Bazen işlevsiz, bazen anlamsız kalsa da, çoğu zaman güçlüden yana işlese de en azından dehşeti belirli sınırlar içinde tutabilen bir varsayımsal hukuk zemininin gerçekte hiç de o kadar işlevsiz olmadığını bizzat kendi ülkemizde yaşadıklarımızdan öğrenmiş olmamız beklenir. Şu anda dünya, gerek bölgesel gerek küresel çerçevede gücü yetenin gücünün yettiğine her şeyi yapabildiği bir hukuksuzluk, kuralsızlık rejimine doğru sürükleniyor. Yani kolunu bacağını çoktan kaptırdı da, en azından ağzı dili henüz çalışıyor. DAİŞ’in Ezidileri -köle edilen kadınlar hariç- son ferde kadar ortadan kaldırmasını, yani hiç öyle büyük protestolar falan da yapmadan izlediğimiz soykırımı, dünya üstündeki pek çok sorunun bizzat yaratıcısı emperyalist ABD ile uluslararası hukuk düzeyinde resmî-kurumsal varlığı bulunmayan YPG önledi. Bu tuhaf vaziyet, başlıbaşına, kimsenin nüfuz ve çıkar hesaplarına katmadığı, zayıf bir halk soykırım tehdidiyle karşılaştığında medet umacağı uluslararası mekanizmanın varolmadığı anlamına gelmiyor muydu? Bosna soykırımını unuttuk mu? Kezâ savaştığı ordunun ölü-esir askerlerinin miğferleriyle “kelle sergisi” açan Azerbaycan Dağlık Karabağ nüfusunu -bisküvi dağıtma videoları eşliğinde- tehcir ederken, çekineceği herhangi bir mercinin bulunmadığından, yaptırımla karşılaşmayacağından şüphesiz emindi.

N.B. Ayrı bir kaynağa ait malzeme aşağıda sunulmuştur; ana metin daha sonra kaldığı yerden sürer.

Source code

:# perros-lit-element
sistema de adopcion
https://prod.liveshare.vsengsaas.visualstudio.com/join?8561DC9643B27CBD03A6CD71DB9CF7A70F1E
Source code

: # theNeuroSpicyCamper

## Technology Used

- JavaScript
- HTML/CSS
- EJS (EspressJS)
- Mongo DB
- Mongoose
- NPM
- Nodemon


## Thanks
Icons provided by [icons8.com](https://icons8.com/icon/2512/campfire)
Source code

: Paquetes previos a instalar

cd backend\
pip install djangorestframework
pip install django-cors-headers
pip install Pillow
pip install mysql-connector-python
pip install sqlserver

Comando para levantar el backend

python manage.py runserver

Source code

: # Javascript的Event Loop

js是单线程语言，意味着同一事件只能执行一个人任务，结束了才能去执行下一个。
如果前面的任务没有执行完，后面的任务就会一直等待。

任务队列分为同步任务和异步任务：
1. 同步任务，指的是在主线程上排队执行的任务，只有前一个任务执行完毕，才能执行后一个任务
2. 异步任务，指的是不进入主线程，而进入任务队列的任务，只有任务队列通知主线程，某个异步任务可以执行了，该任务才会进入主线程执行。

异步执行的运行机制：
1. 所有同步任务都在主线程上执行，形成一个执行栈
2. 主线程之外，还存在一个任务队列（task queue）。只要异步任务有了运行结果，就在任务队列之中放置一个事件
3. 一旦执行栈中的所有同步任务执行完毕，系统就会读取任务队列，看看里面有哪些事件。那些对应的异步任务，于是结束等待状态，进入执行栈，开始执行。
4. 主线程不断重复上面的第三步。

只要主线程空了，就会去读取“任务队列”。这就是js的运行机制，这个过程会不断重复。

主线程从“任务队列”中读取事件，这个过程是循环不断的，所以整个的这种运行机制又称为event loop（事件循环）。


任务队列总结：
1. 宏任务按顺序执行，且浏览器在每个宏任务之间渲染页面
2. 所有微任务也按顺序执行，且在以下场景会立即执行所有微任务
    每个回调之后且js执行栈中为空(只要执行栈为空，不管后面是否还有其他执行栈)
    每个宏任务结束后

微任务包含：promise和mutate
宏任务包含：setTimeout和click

Ocampo, suçları önleyebilecek mekanizma yokluğundan yakınıyor. Gerçekten de esas bu öncelikli olmalıydı. Suçun, işleyenin yanına uzun yıllar -belki hep- kâr kaldığı bir düzende neyi nasıl önlersiniz? Hele bugünkü gibi, demokraside gelişmişlik düzeyi yüksek, hukuk devleti nitelikleri tartışılmaz devletleri yöneten ufuksuz, ondan geçtim, basiretsiz, düşüncesiz, ondan da geçtim, vicdansız, atgözlüklü, darkafalı, hilebaz sağcı politikacılar, azgelişmiş ülke diktatörleri ve bölgesel zorbalarla elele, dengesi ancak savaşlarla kurulup bozulabilecek bir kanlı rejimi yeryüzüne yerleştirmek için canla başla uğraşıyorlarsa?
Günümüz şartlarında -maalesef öncelikle gençlere- komik görünecektir, ama ilke lazım, -kadınların cinsel organlarının erkek bekçiliğine hasredilmemiş anlamıyla- namus lazım. Hukuku varolmayan uluslararası düzende zayıfın kahredileceği belli. Üstelik dünyanın bugününde, hemen bütün gelişmiş Batı ülkelerinde -onlar kadar gelişmemiş Orta Avrupa’sı, Balkanlar’ı dahil- egemen zihniyete mülteci korkusu yön veriyorken ve bu eğilim ifadesini faşist hareketlerin yükselişinde, normalleşmesinde buluyorken, güçlünün de az buçuk uymak zorunda kalacağı bir hukuk zemininin yaratılması evrensel hedef olmak zorunda.
Bu, biz sıradan insanların sonuca vardırabileceği iş değil. Fakat bütün dünyada harekete geçebilenler önlerine böyle bir hedef koymak ve kendi devletlerini sıkıştırmak zorunda.
Devlet demişken… Sekiz gün yas ilan ettim, 18 saat içinde İsrail ateşi kesmezse yarın Tel Aviv’deyim, en kahraman benim.